22 notes · View notes
crystal-siren · 6 years
Text
Other Worlds (Obi-Wan x Reader) Pt.2
@dovies666 :) <3
Part 1
“I know you’re not supposed to look to other people to save you, but whenever I’m around you, the world becomes simple. My moods lift and the skies shift from the smoke and smog to the softest blue. I know I’m meant to save myself, but the fact is, with you, I don’t have to.” ~ Beau Taplin // The Softest Blue
The Coruscant night-life was never something that had ever particularly appealed to Obi-Wan. The constant pulsing lights almost drove him to distraction. Instead, he chose to focus on catching up to Anakin after he had impulsively jumped from their speeder while a good 30 storeys above ground level.
With his Padawan’s errant lightsaber in one hand, Obi-Wan soon spotted his apprentice.
“She went into the club, Master,” Anakin spoke upon noticing Obi-Wan. He pointed to the club entrance in illustration. They had been chasing Padme’s would-be assassin for what felt like the entire night. Anakin’s decision to jump from their speeder onto her’s, had led them here.
“Patience. Use the Force. Think,” Obi-Wan had lost count of the times he had reminded Anakin of this.
“Sorry, Master,” Anakin replied, trying to keep the adrenaline rushing through his system under control. He was impatient to find out just who was behind the assassination attempts.
“She went in there to hide,” Obi-Wan could clearly see his Padawan’s eagerness and impatience. “Not to run.”
“Yes, Master,” he was struggling to keep still.
All of a sudden, his view was obstructed by Obi-Wan holding his lightsaber, the very same one that had flown from his grasp just a short while ago. “Next time try not to lose it.”
Trying not to appear too relieved at having it back, Anakin nodded. “Yes, Master.”
“This weapon is your life,” Obi-Wan emphasized, hoping the message would get through to his headstrong apprentice.
Taking his weapon back, Anakin followed his Master into the club. “I try, Master.”
~ ~ ~
She had to inform the Council. That was the only thing Y/N knew for certain. Her disbelieving eyes followed row after row of white, armour-clad soldier.
Reaching for her utility belt, she found it to be empty and that her lightsaber was missing. Trying hard to stay calm, Y/N took a series of deep shuddering breaths. This couldn’t be happening.
“Lost something?” A refined voice shook her from her panicked state.
Looking in the direction of the speaker, Y/N came face-to-face with an elderly man who seemed vaguely familiar. Although, she could not quite place where she had seen him before.
“You know,” the man stepped forward and began to circle her. “A Jedi, such as yourself ought to be more vigilant.”
Then it slammed into her. She knew this voice, she had heard it not an hour ago. Now she had a face, but not name. “Who are you? Why am I here?” She saw no point in wasting any time.
The man stopped his circling and came to a stop in front of her. His smile was unpleasant and put Y/N on edge. “Come now young one. There is no need for that.”
Y/N ground her teeth at the title. She hated it when people called her that. Lifting her chin, she looked him straight in the eye. “What do you want from me?”
The man smiled again and Y/N really wished he wouldn’t. “You have a gift young Y/N. The gift of knowing what the future holds.”
“Gift?” She stared at him incredulously. “I would hardly call it that and,” she narrowed her eyes at him, “how do you even know my name? Or about this supposed ‘gift’ of mine.”

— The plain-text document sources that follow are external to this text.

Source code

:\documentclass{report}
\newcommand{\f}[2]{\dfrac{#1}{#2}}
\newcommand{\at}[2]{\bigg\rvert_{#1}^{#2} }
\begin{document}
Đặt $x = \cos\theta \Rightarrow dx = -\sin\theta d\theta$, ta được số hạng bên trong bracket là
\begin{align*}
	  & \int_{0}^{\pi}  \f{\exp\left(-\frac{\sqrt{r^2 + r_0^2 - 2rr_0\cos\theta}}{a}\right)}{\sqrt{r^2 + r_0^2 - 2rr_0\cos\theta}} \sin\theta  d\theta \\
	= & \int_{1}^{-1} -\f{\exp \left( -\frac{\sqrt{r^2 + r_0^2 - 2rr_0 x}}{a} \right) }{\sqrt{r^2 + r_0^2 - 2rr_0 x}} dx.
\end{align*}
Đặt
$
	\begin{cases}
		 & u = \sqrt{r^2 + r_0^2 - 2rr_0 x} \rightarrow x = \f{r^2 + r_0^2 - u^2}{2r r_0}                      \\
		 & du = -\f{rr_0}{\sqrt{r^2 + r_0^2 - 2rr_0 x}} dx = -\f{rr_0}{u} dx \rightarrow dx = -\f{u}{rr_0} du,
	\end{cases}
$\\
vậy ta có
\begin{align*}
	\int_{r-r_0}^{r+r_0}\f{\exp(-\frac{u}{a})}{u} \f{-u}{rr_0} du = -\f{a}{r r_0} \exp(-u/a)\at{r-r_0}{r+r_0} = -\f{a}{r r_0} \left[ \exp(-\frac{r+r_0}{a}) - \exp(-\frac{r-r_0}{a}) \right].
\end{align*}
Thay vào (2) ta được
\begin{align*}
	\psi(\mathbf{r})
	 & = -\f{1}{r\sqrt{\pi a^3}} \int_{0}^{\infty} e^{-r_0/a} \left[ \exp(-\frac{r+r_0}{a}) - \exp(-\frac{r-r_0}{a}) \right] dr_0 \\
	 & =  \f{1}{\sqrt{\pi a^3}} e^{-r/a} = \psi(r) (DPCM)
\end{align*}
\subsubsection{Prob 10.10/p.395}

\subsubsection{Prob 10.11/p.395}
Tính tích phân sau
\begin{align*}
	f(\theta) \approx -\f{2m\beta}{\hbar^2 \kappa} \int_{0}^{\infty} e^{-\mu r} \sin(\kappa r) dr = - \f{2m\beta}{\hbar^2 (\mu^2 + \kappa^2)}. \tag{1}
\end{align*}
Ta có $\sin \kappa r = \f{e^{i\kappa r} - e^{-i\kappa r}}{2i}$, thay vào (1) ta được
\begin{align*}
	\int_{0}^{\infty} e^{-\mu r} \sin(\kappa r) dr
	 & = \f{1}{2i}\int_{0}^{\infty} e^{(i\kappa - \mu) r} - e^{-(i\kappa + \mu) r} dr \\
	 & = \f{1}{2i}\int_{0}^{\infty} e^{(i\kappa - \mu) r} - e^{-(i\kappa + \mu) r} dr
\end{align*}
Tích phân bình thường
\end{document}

“The Council doesn’t believe you do they?”
He was beginning to really get on her nerves. What was he playing at? Why wasn’t he answering her questions? Just who was he anyway?
Her e/c eyes remained as slits as she shook her head. “No.”
“Good.” His answer startled her.
“Pardon?”
That irksome and unnerving smile faded a little and became a smirk. “I’m counting on that.”
Y/N opened her mouth to ask for clarification when she felt two strong pairs of hands take hold of her arms. Before she could turn to see just who it was, a sharp prick in her neck distracted her. Turning her attention back to the man, she asked, “what was that?” Her imagination began to run wild with possibilities.
She received no answer, or at least, none that she could hear. Her vision soon swam before her world went black.
~ ~ ~
Something was wrong. Obi-Wan felt it as soon as Zam Wesell died in front of them. It wasn’t her death, nor the strange shaped dart he found lodged in her neck.
“Master?” Anakin’s voice brought him out of his thoughts. “Is everything alright?”
“Perfectly, thank you Anakin,” Obi-Wan replied, looking down at the dart he held. This could be the key to finding the true assassin’s identity. But there was something else that didn’t feel quite right, something Obi-Wan could not quite put his finger on. “You have to get back to the Senator.” His eyes met his Padawan’s surprised ones.
“Don’t you mean, we have to get back to the Senator?”
“No,” Obi-Wan shook his head, “I have to get back to the Temple and see just where this,” he held up the dart for Anakin to see, “came from.” And find out what else was going on. There had been a shift in the Force, and not a good one. Before his apprentice could launch any further protests, he disappeared into the crowd.
Anakin stared after his Master. This behaviour was new and unusual and Anakin wasn’t sure if he liked it. Sighing heavily, he stood up and brushed himself off before heading off to find a speeder that would take him back to Padme.
~ ~ ~
Upon arriving at the Temple, Obi-Wan headed straight to the Analysis Archives. He hoped to find some much-needed answers there. These hopes were soon shattered when the Analysis droids could give him no definitive answer.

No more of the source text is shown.